What's the secret behind them? An exhaustive, selective creative process that took McCandless and researcher Miriam Quick about two years to create the 250-page book.
"There's quite a high attrition rate. I started with about 400 or so ideas that made it to different stages of production, and about 100 ended up in the book," McCandless says. "The concept has to be pretty strong to survive."
Here's a look at his process.
Getting an idea
"The vast majority of the time — maybe 90 percent — I start with an idea or question, not a dataset," McCandless says. "Often, it's because I feel frustrated or bewildered by news reporting or world events. I often feel there's something lacking in the way things are contextualized or explained, so that's inspiration for me."
That urge is pretty obvious with some visualizations, such as this chart that shows the amount of media attention given to various diseases and other threats (left), compared to the actual number of deaths they've caused (right):
On the other hand, some of McCandless' visualizations are more lighthearted — such as this look at how many kills each action star has had over the course of his film career:
"I actually got that idea for after seeing a small graphic in the Los Angeles Times that counted how many kills Sylvester Stallone had made in movies with and without his shirt on," McCandless says. "It got me thinking."
His ranking of dog breeds, meanwhile, was just something he was idly curious about. "I'd never seen anything looking at that particular question," he says.
Collecting and analyzing the data
The next step is searching for data that might bring clarity to a question, and explain something important about it to readers.
"Sometimes that data is readily available online already," McCandless says. "Much more often, I find a dataset that I need to scrape or mine and clean up substantially to get something usable." In total, he says, time spent processing data takes up about 80 percent of his process.
Sometimes the collection process is manual. This chart showing the number of lines of code in various programs (and a few living organisms) required manually gathering data from a huge variety of sources — NASA, press releases, Quora, and the open source network OpenHub. (This is a partial version of the chart — click to see the enormous whole thing.)

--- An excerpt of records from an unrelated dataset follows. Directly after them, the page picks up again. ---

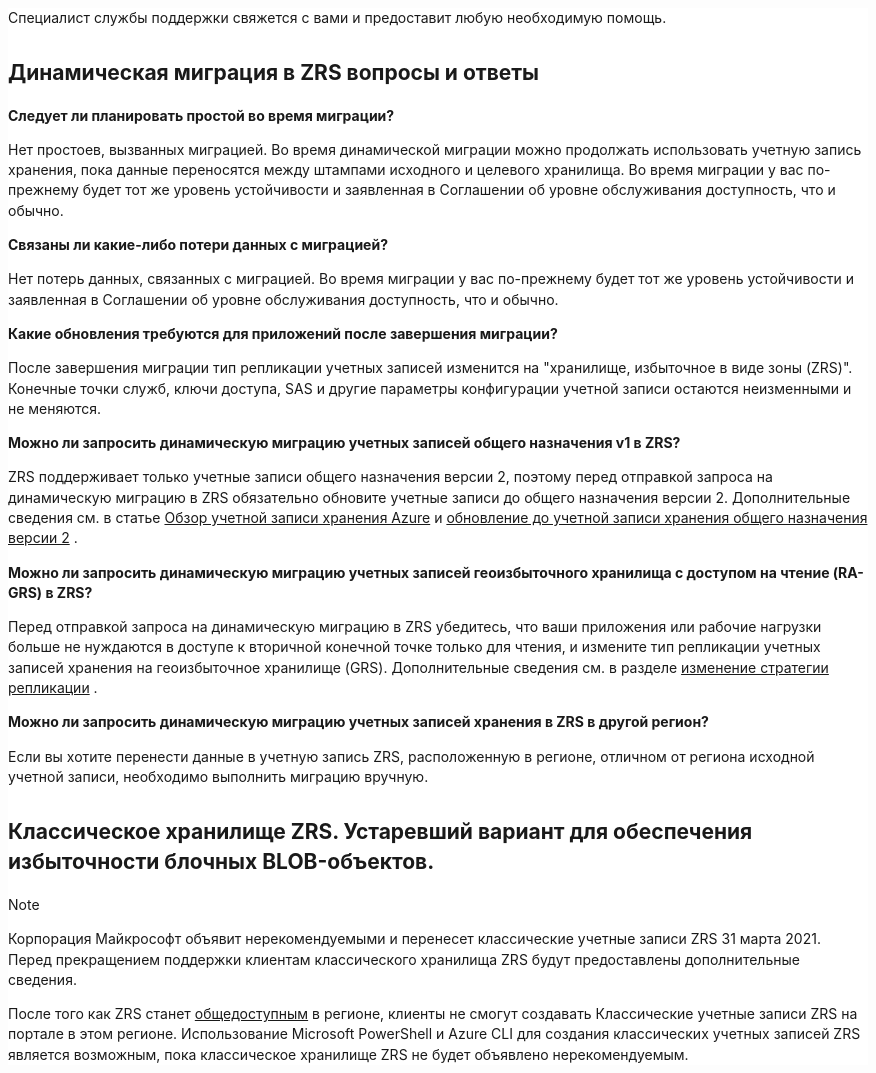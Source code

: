 Специалист службы поддержки свяжется с вами и предоставит любую необходимую помощь.

## <a name="live-migration-to-zrs-faq"></a>Динамическая миграция в ZRS вопросы и ответы

**Следует ли планировать простой во время миграции?**

Нет простоев, вызванных миграцией. Во время динамической миграции можно продолжать использовать учетную запись хранения, пока данные переносятся между штампами исходного и целевого хранилища. Во время миграции у вас по-прежнему будет тот же уровень устойчивости и заявленная в Соглашении об уровне обслуживания доступность, что и обычно.

**Связаны ли какие-либо потери данных с миграцией?**

Нет потерь данных, связанных с миграцией. Во время миграции у вас по-прежнему будет тот же уровень устойчивости и заявленная в Соглашении об уровне обслуживания доступность, что и обычно.

**Какие обновления требуются для приложений после завершения миграции?**

После завершения миграции тип репликации учетных записей изменится на "хранилище, избыточное в виде зоны (ZRS)". Конечные точки служб, ключи доступа, SAS и другие параметры конфигурации учетной записи остаются неизменными и не меняются.

**Можно ли запросить динамическую миграцию учетных записей общего назначения v1 в ZRS?**

ZRS поддерживает только учетные записи общего назначения версии 2, поэтому перед отправкой запроса на динамическую миграцию в ZRS обязательно обновите учетные записи до общего назначения версии 2. Дополнительные сведения см. в статье [Обзор учетной записи хранения Azure](https://docs.microsoft.com/azure/storage/common/storage-account-overview) и [обновление до учетной записи хранения общего назначения версии 2](https://docs.microsoft.com/azure/storage/common/storage-account-upgrade) .

**Можно ли запросить динамическую миграцию учетных записей геоизбыточного хранилища с доступом на чтение (RA-GRS) в ZRS?**

Перед отправкой запроса на динамическую миграцию в ZRS убедитесь, что ваши приложения или рабочие нагрузки больше не нуждаются в доступе к вторичной конечной точке только для чтения, и измените тип репликации учетных записей хранения на геоизбыточное хранилище (GRS). Дополнительные сведения см. в разделе [изменение стратегии репликации](https://docs.microsoft.com/azure/storage/common/storage-redundancy#changing-replication-strategy) .

**Можно ли запросить динамическую миграцию учетных записей хранения в ZRS в другой регион?**

Если вы хотите перенести данные в учетную запись ZRS, расположенную в регионе, отличном от региона исходной учетной записи, необходимо выполнить миграцию вручную.

## <a name="zrs-classic-a-legacy-option-for-block-blobs-redundancy"></a>Классическое хранилище ZRS. Устаревший вариант для обеспечения избыточности блочных BLOB-объектов.
> [!NOTE]
> Корпорация Майкрософт объявит нерекомендуемыми и перенесет классические учетные записи ZRS 31 марта 2021. Перед прекращением поддержки клиентам классического хранилища ZRS будут предоставлены дополнительные сведения. 
>
> После того как ZRS станет [общедоступным](#support-coverage-and-regional-availability) в регионе, клиенты не смогут создавать Классические учетные записи ZRS на портале в этом регионе. Использование Microsoft PowerShell и Azure CLI для создания классических учетных записей ZRS является возможным, пока классическое хранилище ZRS не будет объявлено нерекомендуемым.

To build this interactive exploration of every commercial plane crash over the last 20 years, he built a script that pulled plane crash data from various websites, but then had to work heavily to clean it up and eliminate irrelevant information — such as the causes of non-commercial flight crashes, which he wasn't interested in.
In some cases, McCandless goes searching for data with a particular variable in mind. For his chart of Facebook breakups over the course of the year, for instance, he searched the now-gone Facebook Lexicon (a database of the frequency certain words appear on Facebook over time) for words that reflected someone announcing a breakup.
In other cases, he studies the data after collecting a broader sample of variables, looking for a particular aspect of it that helps him understand something new — and might tell an interesting story to readers. "With plane crashes, I was curious — what's the main cause of them? Is it human error? Weather? Mechanical failure?" he says.
Though he has to choose one or a couple of variables to include in his visualizations, he also posts the full data sets of many online, and encourages readers to go there to learn more.
Designing the visualization
What you end up seeing — the design — takes up a relatively small percentage of the time McCandless spends on any given visualization.
"Sometimes I start the design by hand, drawing my idea," he says. "Sometimes I use a suite of digital tools I've developed that allow me to pump data in and experiment with a number of different layouts."
Usually, he tries our two or three different approaches, and one pops out to him as a winner. Then, he renders it, colors it, and decides on other aesthetic details.
Text mostly comes at the end, but it's crucial. McCandless actually started out as a writer, and in some cases, he sees the final text as even more important than the design. In this collection of logical fallacies, for instance, accurately describing and exemplifying each fallacy was the key.
"These ideas can be mentally hard to grasp," he says, "so I really wanted to bring each one together and define it succinctly, and also include an example that people can relate to."